Multiple reports across the two decades show how much money was wasted in the country. Beyond direct military expenditures, the U.S. and its allies spent $133 billion on nonmilitary aid — more, adjusted for inflation, than the amount spent rebuilding Europe after World War II. One program was the Commander's Emergency Response Program, which was funded by Congress for $3.7 billion. The military could spend only $2.3 billion of the amount, and the Pentagon was able to provide financial details for only $890 million worth of projects in a 2015 audit. An unidentified NATO official called the program “a dark pit of endless money for anything with no accountability.”

One unnamed contractor said he was expected to distribute $3 million daily for projects in a single Afghan district roughly the size of a U.S. county. He once asked a visiting congressman whether he could responsibly spend that kind of money back home: “He said hell no. ‘Well, sir, that’s what you just obligated us to spend, and I’m doing it for communities that live in mud huts with no windows.’ ”

The money fueled corruption in the country, from President Hamid Karzai stuffing the ballot box for his 2009 reelection to Karzai’s brother and other political allies receiving hundreds of millions in loans from the country’s largest bank. In addition, politicians (including Karzai, who said the CIA delivering bags of cash to his office was “nothing unusual”) and warlords received large sums intended to keep them on the United States’ side. Some officials said that by distributing the money in Afghanistan instead of to consultants in Washington, it at least had a chance of having a positive effect. 

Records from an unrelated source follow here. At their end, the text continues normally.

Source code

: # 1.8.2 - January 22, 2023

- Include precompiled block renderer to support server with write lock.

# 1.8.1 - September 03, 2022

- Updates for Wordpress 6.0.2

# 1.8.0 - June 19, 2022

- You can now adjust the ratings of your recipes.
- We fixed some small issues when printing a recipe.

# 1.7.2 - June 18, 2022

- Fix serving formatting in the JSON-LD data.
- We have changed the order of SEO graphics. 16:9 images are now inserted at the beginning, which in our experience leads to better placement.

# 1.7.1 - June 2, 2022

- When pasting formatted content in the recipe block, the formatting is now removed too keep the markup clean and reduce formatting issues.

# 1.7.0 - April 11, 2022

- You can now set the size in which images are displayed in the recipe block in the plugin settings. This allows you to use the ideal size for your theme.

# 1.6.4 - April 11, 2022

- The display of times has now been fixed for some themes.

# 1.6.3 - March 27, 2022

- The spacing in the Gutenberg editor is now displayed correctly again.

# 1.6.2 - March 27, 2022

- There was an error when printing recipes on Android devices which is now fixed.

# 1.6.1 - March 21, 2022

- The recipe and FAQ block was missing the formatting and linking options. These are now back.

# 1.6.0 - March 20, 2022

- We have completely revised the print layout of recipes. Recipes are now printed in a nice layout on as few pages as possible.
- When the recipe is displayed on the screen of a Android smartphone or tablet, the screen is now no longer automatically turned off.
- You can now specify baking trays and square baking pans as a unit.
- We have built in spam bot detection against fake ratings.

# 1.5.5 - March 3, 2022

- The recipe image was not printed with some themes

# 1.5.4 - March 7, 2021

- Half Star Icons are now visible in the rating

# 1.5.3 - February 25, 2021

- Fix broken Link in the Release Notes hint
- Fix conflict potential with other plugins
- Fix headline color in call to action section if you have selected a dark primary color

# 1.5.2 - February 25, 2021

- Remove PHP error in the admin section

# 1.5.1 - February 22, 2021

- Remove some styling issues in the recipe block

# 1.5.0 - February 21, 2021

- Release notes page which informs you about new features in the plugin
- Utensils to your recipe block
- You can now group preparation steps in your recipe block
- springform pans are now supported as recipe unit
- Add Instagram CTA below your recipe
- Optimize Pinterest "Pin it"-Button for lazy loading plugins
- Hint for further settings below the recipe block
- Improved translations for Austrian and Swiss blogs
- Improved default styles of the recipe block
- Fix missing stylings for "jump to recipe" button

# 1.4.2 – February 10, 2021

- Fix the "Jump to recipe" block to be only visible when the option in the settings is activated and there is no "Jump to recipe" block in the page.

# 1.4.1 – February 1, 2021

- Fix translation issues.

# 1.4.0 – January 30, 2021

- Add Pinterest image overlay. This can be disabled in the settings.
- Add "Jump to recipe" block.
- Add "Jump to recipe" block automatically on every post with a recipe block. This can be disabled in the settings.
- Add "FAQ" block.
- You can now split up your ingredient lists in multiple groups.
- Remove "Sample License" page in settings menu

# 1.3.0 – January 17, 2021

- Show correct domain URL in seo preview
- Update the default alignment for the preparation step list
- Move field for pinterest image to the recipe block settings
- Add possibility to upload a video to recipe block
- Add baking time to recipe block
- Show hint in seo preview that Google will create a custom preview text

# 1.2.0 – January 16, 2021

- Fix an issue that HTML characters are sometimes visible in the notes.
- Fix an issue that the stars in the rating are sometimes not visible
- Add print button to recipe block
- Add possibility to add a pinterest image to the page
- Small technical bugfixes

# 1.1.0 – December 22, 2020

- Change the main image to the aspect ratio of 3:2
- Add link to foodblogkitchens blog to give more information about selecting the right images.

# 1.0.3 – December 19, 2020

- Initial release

“I want it to disappear in Afghanistan, rather than in the Beltway,” said Richard Boucher, who served as assistant secretary of state for South Asia during the Bush administration. “Probably in the end it is going to make sure that more of the money gets to some villager, maybe through five layers of corrupt officials, but still gets to some villager.” 

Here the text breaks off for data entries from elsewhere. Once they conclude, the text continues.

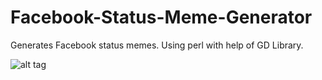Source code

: Facebook-Status-Meme-Generator
==============================

Generates Facebook status memes. Using perl with help of GD Library. 

![alt tag](https://raw.github.com/irkarthikeyan/Facebook-Status-Meme-Generator/master/output.png)
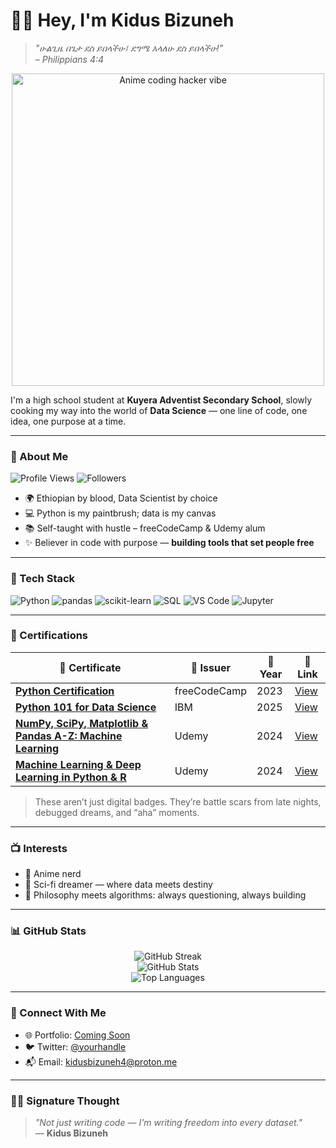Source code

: # 👋🏾 Hey, I'm Kidus Bizuneh

> *"ሁልጊዜ በጌታ ደስ ይበላችሁ፤ ደግሜ እላለሁ ደስ ይበላችሁ!"*  
> _– Philippians 4:4_

<p align="center">
  <img src="https://media4.giphy.com/media/v1.Y2lkPTc5MGI3NjExc3B5cDlsM2dyb3piZGhmZnMyYTlrMHVyNDUzYWtkdTZkazR3a2NraiZlcD12MV9pbnRlcm5hbF9naWZfYnlfaWQmY3Q9Zw/MD0svLSDeudszrNrp0/giphy.gif" width="500" alt="Anime coding hacker vibe"/>
</p>



I'm a high school student at **Kuyera Adventist Secondary School**, slowly cooking my way into the world of **Data Science** — one line of code, one idea, one purpose at a time.

---

### 🚀 About Me

![Profile Views](https://komarev.com/ghpvc/?username=kidus1234b&label=Profile%20views&color=0e75b6&style=flat)
![Followers](https://img.shields.io/github/followers/kidus1234b?label=Followers&style=social)

- 🌍 Ethiopian by blood, Data Scientist by choice
- 💻 Python is my paintbrush; data is my canvas
- 📚 Self-taught with hustle – freeCodeCamp & Udemy alum
- ✨ Believer in code with purpose — **building tools that set people free**

---

### 🧠 Tech Stack

![Python](https://img.shields.io/badge/-Python-3776AB?logo=python&logoColor=white&style=flat)
![pandas](https://img.shields.io/badge/-pandas-150458?logo=pandas&logoColor=white&style=flat)
![scikit-learn](https://img.shields.io/badge/-scikit--learn-F7931E?logo=scikit-learn&logoColor=white&style=flat)
![SQL](https://img.shields.io/badge/-SQL-4479A1?logo=MySQL&logoColor=white&style=flat)
![VS Code](https://img.shields.io/badge/-VS%20Code-007ACC?logo=visual-studio-code&logoColor=white&style=flat)
![Jupyter](https://img.shields.io/badge/-Jupyter-F37626?logo=Jupyter&logoColor=white&style=flat)

---

### 📜 Certifications

| 🏅 Certificate | 🏫 Issuer | 📅 Year | 🔗 Link |
|---------------|-----------|--------|--------|
| [**Python Certification**](<https://freecodecamp.org/certification/fcc87dfe9b1-4f0d-4a58-bf93-82c9257dd031/scientific-computing-with-python-v7>) | freeCodeCamp | 2023 | [View](<https://freecodecamp.org/certification/fcc87dfe9b1-4f0d-4a58-bf93-82c9257dd031/scientific-computing-with-python-v7>) |
| [**Python 101 for Data Science**](https://courses.cognitiveclass.ai/certificates/b9751c52da074c2fa2c8890e37e5183d) | IBM | 2025 | [View](https://courses.cognitiveclass.ai/certificates/b9751c52da074c2fa2c8890e37e5183d) |
| [**NumPy, SciPy, Matplotlib & Pandas A-Z: Machine Learning**](https://www.udemy.com/certificate/UC-11d15f2d-61a1-4ce1-b804-a4322df3e860/) | Udemy | 2024 | [View](https://www.udemy.com/certificate/UC-11d15f2d-61a1-4ce1-b804-a4322df3e860/) |
| [**Machine Learning & Deep Learning in Python & R**](<insert-link-here>) | Udemy | 2024 | [View](<insert-link-here>) |

> These aren’t just digital badges. They’re battle scars from late nights, debugged dreams, and “aha” moments.

---

### 📺 Interests

- 💬 Anime nerd
- 📖 Sci-fi dreamer — where data meets destiny
- 🧠 Philosophy meets algorithms: always questioning, always building

---

### 📊 GitHub Stats

<p align="center">
  <img src="https://github-readme-streak-stats.herokuapp.com?user=kidus1234b&theme=tokyonight&date_format=M%20j%5B%2C%20Y%5D" alt="GitHub Streak" />
  <br/>
  <img src="https://github-readme-stats.vercel.app/api?username=kidus1234b&show_icons=true&theme=radical" alt="GitHub Stats" />
  <br/>
  <img src="https://github-readme-stats.vercel.app/api/top-langs/?username=kidus1234b&layout=compact&theme=radical" alt="Top Languages" />
</p>

---

### 🤝 Connect With Me

- 🌐 Portfolio: [Coming Soon]()
- 🐦 Twitter: [@yourhandle]()
- 📬 Email: kidusbizuneh4@proton.me 

---

### ✍🏾 Signature Thought

> _"Not just writing code — I'm writing freedom into every dataset."_   
> — **Kidus Bizuneh**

Since 2001, the United States has spent nearly $9 billion on attempted drug enforcement in the country, whose poppy fields supply 80 percent of the world’s heroin. Despite that massive investment, SIGAR described the efforts as a “failure” in a report last year.

Those interviewed by SIGAR recounted smaller examples of money being spent to no end: One Army brigade built 50 schools, but due to a lack of teachers, many of the buildings were not used and some were even turned into bomb workshops for the Taliban. Lute, the general who worked under both the Bush and Obama administrations, told a story of a new police station opening that included an atrium, but the chief couldn’t open the door because he had never seen a doorknob like it.

“We are a rich country and can pour money down a hole and it doesn’t bust the bank. But should we? Can’t we get a bit more rational about this?” said Lute.

“What did we get for this $1 trillion effort? Was it worth $1 trillion?” Jeffrey Eggers, a retired Navy SEAL and White House staffer for Bush and Obama, told government interviewers, adding, “After the killing of Osama bin Laden, I said that Osama was probably laughing in his watery grave considering how much we have spent on Afghanistan.”

The current Trump policy on Afghanistan is muddled: The U.S. commander in Afghanistan has said the number of U.S. troops in the country has been reduced by 2,000 over the past year, but Trump abruptly cut off peace talks with the Taliban in September before saying they were back on last month. He has called for a ceasefire, but experts say there would be little compelling the Taliban to accept that concession.

“The Americans walked away from the negotiating table, and now the ball is on their side — it is up to them to come back if they want to solve this and get the document to signing and to the stage of implementation,” Suhail Shaheen, a member of the Taliban’s negotiation team, told the New York Times. “Our positions remain the same.”